# Data extracted from a collection
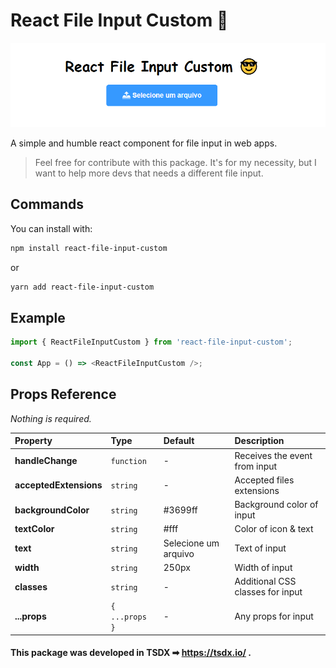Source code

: # React File Input Custom 📲

![App Screenshot](src/assets/input-screenshot.png)

A simple and humble react component for file input in web apps.

> Feel free for contribute with this package. It's for my necessity, but I want to help more devs that needs a different file input.

## Commands

You can install with:

```bash
npm install react-file-input-custom
```
or

```bash
yarn add react-file-input-custom
```

## Example

```javascript
import { ReactFileInputCustom } from 'react-file-input-custom';

const App = () => <ReactFileInputCustom />;
```

## Props Reference

*Nothing is required.*

| Property | Type     | Default     | Description                |
| :-------- | :------- | :------- | :------------------------- |
| **handleChange** | `function` | - | Receives the event from input |
| **acceptedExtensions** | `string` | - | Accepted files extensions |
| **backgroundColor** | `string` | #3699ff | Background color of input |
| **textColor** | `string` | #fff | Color of icon & text |
| **text** | `string` | Selecione um arquivo | Text of input |
| **width** | `string` | 250px | Width of input |
| **classes** | `string` | - | Additional CSS classes for input |
| **...props** | `{ ...props }` | - | Any props for input |

#### This package was developed in TSDX ➡ https://tsdx.io/ .
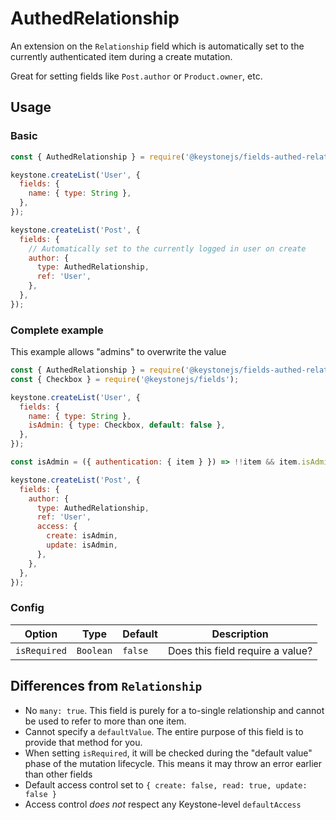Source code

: <!--[meta]
section: api
subSection: @keystonejs/fields-authed-relationship
title: AuthedRelationship
[meta]-->

# AuthedRelationship

An extension on the `Relationship` field which is automatically set to the
currently authenticated item during a create mutation.

Great for setting fields like `Post.author` or `Product.owner`, etc.

## Usage

### Basic

```js
const { AuthedRelationship } = require('@keystonejs/fields-authed-relationship');

keystone.createList('User', {
  fields: {
    name: { type: String },
  },
});

keystone.createList('Post', {
  fields: {
    // Automatically set to the currently logged in user on create
    author: {
      type: AuthedRelationship,
      ref: 'User',
    },
  },
});
```

### Complete example

This example allows "admins" to overwrite the value

```js
const { AuthedRelationship } = require('@keystonejs/fields-authed-relationship');
const { Checkbox } = require('@keystonejs/fields');

keystone.createList('User', {
  fields: {
    name: { type: String },
    isAdmin: { type: Checkbox, default: false },
  },
});

const isAdmin = ({ authentication: { item } }) => !!item && item.isAdmin;

keystone.createList('Post', {
  fields: {
    author: {
      type: AuthedRelationship,
      ref: 'User',
      access: {
        create: isAdmin,
        update: isAdmin,
      },
    },
  },
});
```

### Config

| Option       | Type      | Default | Description                      |
| ------------ | --------- | ------- | -------------------------------- |
| `isRequired` | `Boolean` | `false` | Does this field require a value? |

## Differences from `Relationship`

- No `many: true`. This field is purely for a to-single relationship and cannot
  be used to refer to more than one item.
- Cannot specify a `defaultValue`. The entire purpose of this field is to
  provide that method for you.
- When setting `isRequired`, it will be checked during the "default value" phase
  of the mutation lifecycle. This means it may throw an error earlier than other
  fields
- Default access control set to `{ create: false, read: true, update: false }`
- Access control _does not_ respect any Keystone-level `defaultAccess`
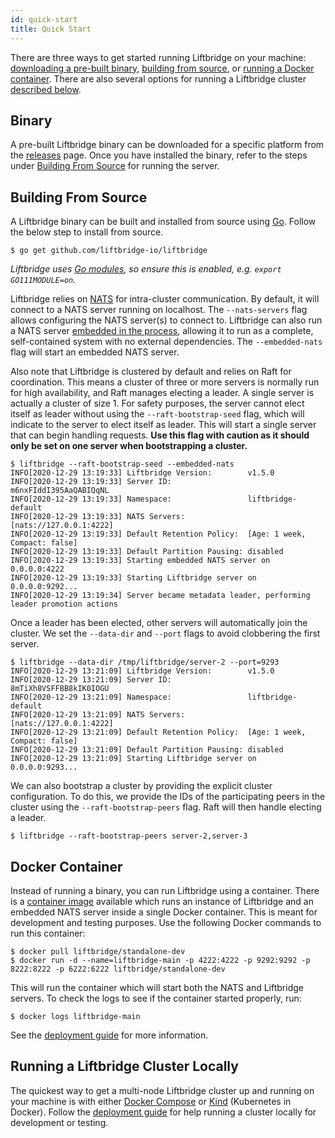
 ```yaml
---
id: quick-start
title: Quick Start
---
```


There are three ways to get started running Liftbridge on your machine:
[downloading a pre-built binary](#binary), [building from source](#building-from-source),
or [running a Docker container](#docker-container). There are also several
options for running a Liftbridge cluster [described below](#running-a-liftbridge-cluster-locally).

## Binary

A pre-built Liftbridge binary can be downloaded for a specific platform from
the [releases](https://github.com/liftbridge-io/liftbridge/releases) page. Once
you have installed the binary, refer to the steps under [Building From
Source](#building-from-source) for running the server.

## Building From Source

A Liftbridge binary can be built and installed from source using
[Go](https://golang.org/doc/install). Follow the below step to install from
source.

```shell
$ go get github.com/liftbridge-io/liftbridge
```
*Liftbridge uses [Go modules](https://github.com/golang/go/wiki/Modules), so
ensure this is enabled, e.g. `export GO111MODULE=on`.*

Liftbridge relies on [NATS](https://github.com/nats-io/nats-server) for
intra-cluster communication. By default, it will connect to a NATS server
running on localhost. The `--nats-servers` flag allows configuring the NATS
server(s) to connect to. Liftbridge can also run a NATS server [embedded in the
process](./embedded_nats.md), allowing it to run as a complete, self-contained
system with no external dependencies. The `--embedded-nats` flag will start an
embedded NATS server.

Also note that Liftbridge is clustered by default and relies on Raft for
coordination. This means a cluster of three or more servers is normally run
for high availability, and Raft manages electing a leader. A single server is
actually a cluster of size 1. For safety purposes, the server cannot elect
itself as leader without using the `--raft-bootstrap-seed` flag, which will
indicate to the server to elect itself as leader. This will start a single
server that can begin handling requests. **Use this flag with caution as it should
only be set on one server when bootstrapping a cluster.**

```shell
$ liftbridge --raft-bootstrap-seed --embedded-nats
INFO[2020-12-29 13:19:33] Liftbridge Version:        v1.5.0
INFO[2020-12-29 13:19:33] Server ID:                 m6nxFIddI395AaQABIQqNL
INFO[2020-12-29 13:19:33] Namespace:                 liftbridge-default
INFO[2020-12-29 13:19:33] NATS Servers:              [nats://127.0.0.1:4222]
INFO[2020-12-29 13:19:33] Default Retention Policy:  [Age: 1 week, Compact: false]
INFO[2020-12-29 13:19:33] Default Partition Pausing: disabled
INFO[2020-12-29 13:19:33] Starting embedded NATS server on 0.0.0.0:4222
INFO[2020-12-29 13:19:33] Starting Liftbridge server on 0.0.0.0:9292...
INFO[2020-12-29 13:19:34] Server became metadata leader, performing leader promotion actions
```

Once a leader has been elected, other servers will automatically join the cluster.
We set the `--data-dir` and `--port` flags to avoid clobbering the first server.

```shell
$ liftbridge --data-dir /tmp/liftbridge/server-2 --port=9293
INFO[2020-12-29 13:21:09] Liftbridge Version:        v1.5.0
INFO[2020-12-29 13:21:09] Server ID:                 8mTiXh8VSFFBB8kIK0IOGU
INFO[2020-12-29 13:21:09] Namespace:                 liftbridge-default
INFO[2020-12-29 13:21:09] NATS Servers:              [nats://127.0.0.1:4222]
INFO[2020-12-29 13:21:09] Default Retention Policy:  [Age: 1 week, Compact: false]
INFO[2020-12-29 13:21:09] Default Partition Pausing: disabled
INFO[2020-12-29 13:21:09] Starting Liftbridge server on 0.0.0.0:9293...
```

We can also bootstrap a cluster by providing the explicit cluster configuration.
To do this, we provide the IDs of the participating peers in the cluster using the
`--raft-bootstrap-peers` flag. Raft will then handle electing a leader.

```shell
$ liftbridge --raft-bootstrap-peers server-2,server-3
```

## Docker Container

Instead of running a binary, you can run Liftbridge using a container. There is
a [container image](https://hub.docker.com/r/liftbridge/standalone-dev)
available which runs an instance of Liftbridge and an embedded NATS server
inside a single Docker container. This is meant for development and testing
purposes. Use the following Docker commands to run this container:

```shell
$ docker pull liftbridge/standalone-dev
$ docker run -d --name=liftbridge-main -p 4222:4222 -p 9292:9292 -p 8222:8222 -p 6222:6222 liftbridge/standalone-dev
```

This will run the container which will start both the NATS and Liftbridge
servers. To check the logs to see if the container started properly, run:

```shell
$ docker logs liftbridge-main
```

See the [deployment guide](./deployment.md) for more information.

## Running a Liftbridge Cluster Locally

The quickest way to get a multi-node Liftbridge cluster up and running on your
machine is with either [Docker Compose](https://docs.docker.com/compose) or
[Kind](https://kind.sigs.k8s.io) (Kubernetes in Docker). Follow the
[deployment guide](./deployment.md) for help running a cluster locally for
development or testing.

# Work instructions
Would you please set down the lines from the one with "## Running a Liftbridge Cluster Locally" to the end of the data above, exactly and without any other lines?

# Answer to this exercise
## Running a Liftbridge Cluster Locally

The quickest way to get a multi-node Liftbridge cluster up and running on your
machine is with either [Docker Compose](https://docs.docker.com/compose) or
[Kind](https://kind.sigs.k8s.io) (Kubernetes in Docker). Follow the
[deployment guide](./deployment.md) for help running a cluster locally for
development or testing.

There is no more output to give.